What you need to do:
Where in the records does the word "data" occur? Copy each line in which it does.
========================================================================
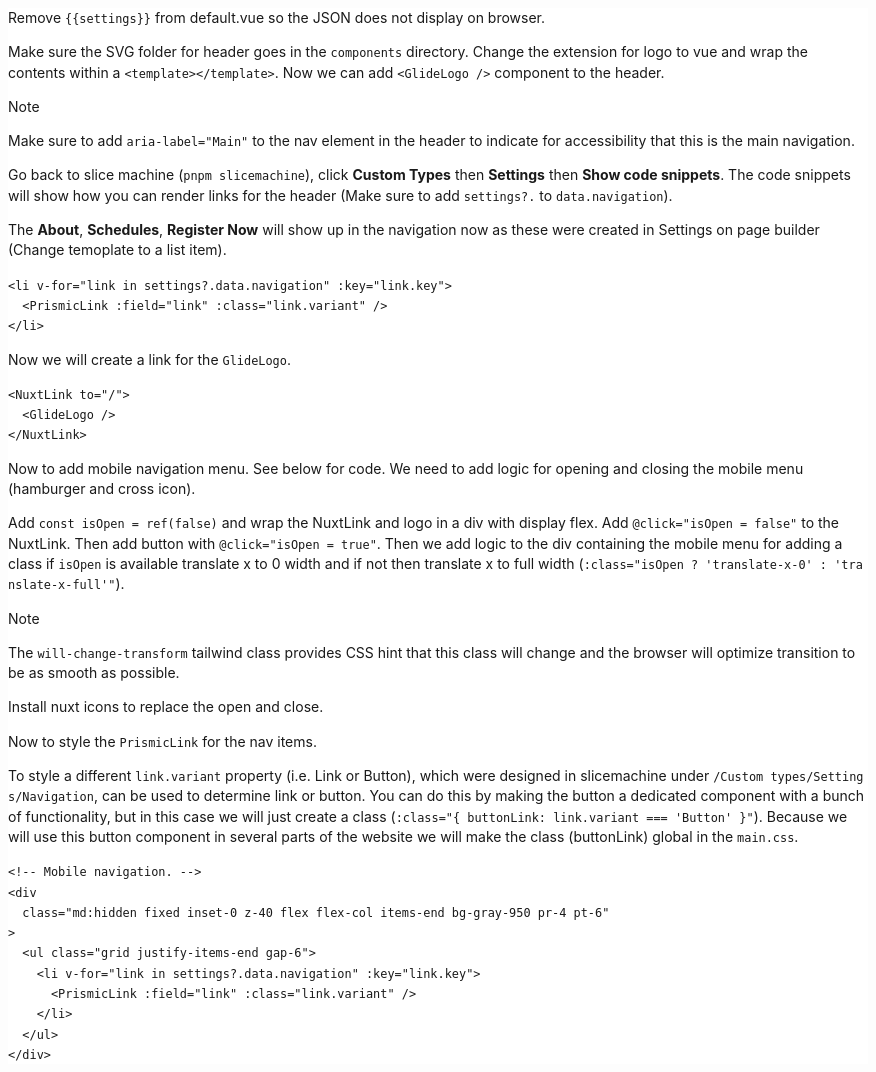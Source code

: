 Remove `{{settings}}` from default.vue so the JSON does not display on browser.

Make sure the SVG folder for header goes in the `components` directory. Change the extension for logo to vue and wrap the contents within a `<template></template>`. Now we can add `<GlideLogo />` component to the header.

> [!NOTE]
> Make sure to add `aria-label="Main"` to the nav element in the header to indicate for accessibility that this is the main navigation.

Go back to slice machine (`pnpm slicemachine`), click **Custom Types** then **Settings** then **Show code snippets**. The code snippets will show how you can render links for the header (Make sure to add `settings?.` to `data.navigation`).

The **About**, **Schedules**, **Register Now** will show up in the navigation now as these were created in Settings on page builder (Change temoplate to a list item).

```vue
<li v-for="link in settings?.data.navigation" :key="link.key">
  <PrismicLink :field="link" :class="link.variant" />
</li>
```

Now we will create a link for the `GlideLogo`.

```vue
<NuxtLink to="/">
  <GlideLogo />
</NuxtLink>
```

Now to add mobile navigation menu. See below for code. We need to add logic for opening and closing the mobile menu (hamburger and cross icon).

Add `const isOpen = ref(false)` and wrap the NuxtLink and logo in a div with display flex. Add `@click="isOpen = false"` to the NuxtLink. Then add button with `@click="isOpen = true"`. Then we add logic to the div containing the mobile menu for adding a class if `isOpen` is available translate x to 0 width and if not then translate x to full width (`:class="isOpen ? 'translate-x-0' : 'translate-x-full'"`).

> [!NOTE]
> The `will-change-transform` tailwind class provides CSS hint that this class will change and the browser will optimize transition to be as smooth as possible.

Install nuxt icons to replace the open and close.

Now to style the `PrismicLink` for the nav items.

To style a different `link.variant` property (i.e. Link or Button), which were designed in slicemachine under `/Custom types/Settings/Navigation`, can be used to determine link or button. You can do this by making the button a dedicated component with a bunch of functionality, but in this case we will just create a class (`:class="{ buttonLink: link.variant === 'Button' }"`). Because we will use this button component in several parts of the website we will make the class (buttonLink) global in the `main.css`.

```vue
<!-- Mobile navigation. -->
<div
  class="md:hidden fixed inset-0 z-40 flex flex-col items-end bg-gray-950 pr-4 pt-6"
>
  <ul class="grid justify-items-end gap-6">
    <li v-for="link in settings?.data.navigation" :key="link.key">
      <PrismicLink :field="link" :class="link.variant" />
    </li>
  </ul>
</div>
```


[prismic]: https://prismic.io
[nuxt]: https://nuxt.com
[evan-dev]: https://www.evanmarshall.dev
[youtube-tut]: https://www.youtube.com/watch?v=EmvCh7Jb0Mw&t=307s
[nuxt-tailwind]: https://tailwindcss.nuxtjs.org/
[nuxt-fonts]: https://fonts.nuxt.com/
========================================================================
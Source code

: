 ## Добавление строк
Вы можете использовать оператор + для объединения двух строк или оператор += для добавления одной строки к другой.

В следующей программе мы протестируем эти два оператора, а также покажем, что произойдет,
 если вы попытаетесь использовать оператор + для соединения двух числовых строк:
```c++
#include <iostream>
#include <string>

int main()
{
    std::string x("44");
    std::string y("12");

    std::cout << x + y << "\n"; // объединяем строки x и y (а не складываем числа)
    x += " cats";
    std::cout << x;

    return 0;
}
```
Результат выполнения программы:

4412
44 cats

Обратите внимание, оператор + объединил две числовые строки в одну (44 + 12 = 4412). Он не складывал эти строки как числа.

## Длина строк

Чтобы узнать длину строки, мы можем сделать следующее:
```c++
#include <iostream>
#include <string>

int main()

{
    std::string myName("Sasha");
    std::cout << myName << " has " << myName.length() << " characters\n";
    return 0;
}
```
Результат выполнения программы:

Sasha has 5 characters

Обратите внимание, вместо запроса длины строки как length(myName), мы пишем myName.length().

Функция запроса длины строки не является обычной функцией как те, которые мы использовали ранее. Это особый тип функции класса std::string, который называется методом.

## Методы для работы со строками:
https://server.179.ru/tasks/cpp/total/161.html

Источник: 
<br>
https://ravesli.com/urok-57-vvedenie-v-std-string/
========================================================================
Exercise solution:
Go back to slice machine (`pnpm slicemachine`), click **Custom Types** then **Settings** then **Show code snippets**. The code snippets will show how you can render links for the header (Make sure to add `settings?.` to `data.navigation`).
<li v-for="link in settings?.data.navigation" :key="link.key">
    <li v-for="link in settings?.data.navigation" :key="link.key">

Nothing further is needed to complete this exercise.